(Plain-text document sources)
##############################

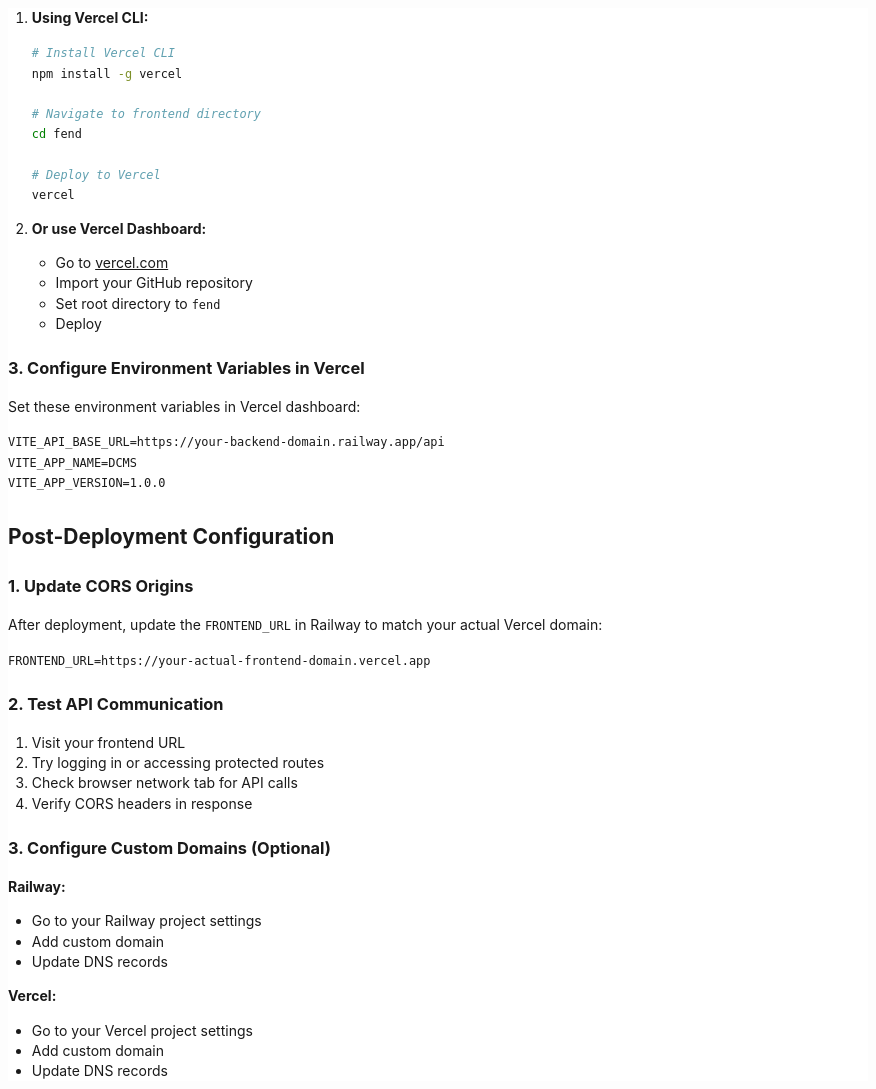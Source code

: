 1. **Using Vercel CLI:**
   ```bash
   # Install Vercel CLI
   npm install -g vercel
   
   # Navigate to frontend directory
   cd fend
   
   # Deploy to Vercel
   vercel
   ```

2. **Or use Vercel Dashboard:**
   - Go to [vercel.com](https://vercel.com)
   - Import your GitHub repository
   - Set root directory to `fend`
   - Deploy

### 3. Configure Environment Variables in Vercel

Set these environment variables in Vercel dashboard:

```env
VITE_API_BASE_URL=https://your-backend-domain.railway.app/api
VITE_APP_NAME=DCMS
VITE_APP_VERSION=1.0.0
```

## Post-Deployment Configuration

### 1. Update CORS Origins

After deployment, update the `FRONTEND_URL` in Railway to match your actual Vercel domain:

```env
FRONTEND_URL=https://your-actual-frontend-domain.vercel.app
```

### 2. Test API Communication

1. Visit your frontend URL
2. Try logging in or accessing protected routes
3. Check browser network tab for API calls
4. Verify CORS headers in response

### 3. Configure Custom Domains (Optional)

**Railway:**
- Go to your Railway project settings
- Add custom domain
- Update DNS records

**Vercel:**
- Go to your Vercel project settings
- Add custom domain
- Update DNS records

##############################

Description of the task =>
Would you restate all of the data above word for word, omitting the pictures?

Answer below =>
Source code

: 1. **Using Vercel CLI:**
   ```bash
   # Install Vercel CLI
   npm install -g vercel
   
   # Navigate to frontend directory
   cd fend
   
   # Deploy to Vercel
   vercel
   ```

2. **Or use Vercel Dashboard:**
   - Go to [vercel.com](https://vercel.com)
   - Import your GitHub repository
   - Set root directory to `fend`
   - Deploy

### 3. Configure Environment Variables in Vercel

Set these environment variables in Vercel dashboard:

```env
VITE_API_BASE_URL=https://your-backend-domain.railway.app/api
VITE_APP_NAME=DCMS
VITE_APP_VERSION=1.0.0
```

## Post-Deployment Configuration

### 1. Update CORS Origins

After deployment, update the `FRONTEND_URL` in Railway to match your actual Vercel domain:

```env
FRONTEND_URL=https://your-actual-frontend-domain.vercel.app
```

### 2. Test API Communication

1. Visit your frontend URL
2. Try logging in or accessing protected routes
3. Check browser network tab for API calls
4. Verify CORS headers in response

### 3. Configure Custom Domains (Optional)

**Railway:**
- Go to your Railway project settings
- Add custom domain
- Update DNS records

**Vercel:**
- Go to your Vercel project settings
- Add custom domain
- Update DNS records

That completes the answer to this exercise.